Observation Only: not chit talk!
Handeling second to none? Have you had a chance to ride a dragon yet? I wouldnt make that statement until you have.
Rode XP and Dragon yesterday.
Both good sleds.
Brand loyal XP owner qoute:
"The difference in handeling is night and day, the dragon is effortless and predictable. I got f____ed, im getting a dragon."
The problem here Slim, is that I don’t think that I’m the exception. There are plenty of people that have tried to properly break-in their belts on the new Summits and they are still blowing out on the outside. If this was just a setup/prep issue the belts would be showing more symmetrical failure. They are not. I appreciate your advice about keeping the clutches clean and properly adjusted. But if this was the cause of the problem, there are enough people out there that just jump on their new sleds every year that this would be happening on every make and model of sled every year. It does not.
Again, I’m glad that you aren’t blowing belts. But, there really is a problem with some of the new XP’s and neither denial nor finger pointing is going to get it resolved. I don’t want a Scandic, (or a Dragon, or an M-series, or a Nytro…) but thanks for the snide comment, it really helped a lot. I want my Everest to operate the way it’s supposed to. Is that too much to ask?
By the way, after 140 miles my handgrips are working just fine. So all those people who are complaining about their grips not working must have all done something to break them... Right?
Hey Slim......... excellent post. Thanks for helping others.
A thought, though........ Your sled and belt worked great when you did a proper break-in. If you put on a new belt and rode it hard, not breaking it in, seems to me that might be a more scientific conclusion to your test.
Just thinking that if it still worked great, maybe the problems people are having isn't due soley to break in.
Your thoughts?
I will tell ya Slim's exact thoughts----You buy the belt and send it to him and he will be glad to try your theory!!

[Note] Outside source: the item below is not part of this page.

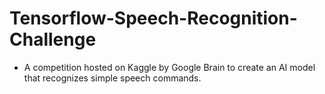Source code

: # Tensorflow-Speech-Recognition-Challenge
- A competition hosted on Kaggle by Google Brain to create an AI model that recognizes simple speech commands.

Some of us have done that and know that belt break in makes a huge difference in belt life.
H20SKE...
I'm pretty happy with it as is. But I'll have to keep up with the rest of you I guess. I've got 135 miles on it and just put the clickers on 3 and now I'm starting to pin it for more than a few seconds. It's only my second season/sled. Had an '02 RMK 700 and now this. I heard the "chip burn out" is between 150 and 300. Is this BS? what should i expect?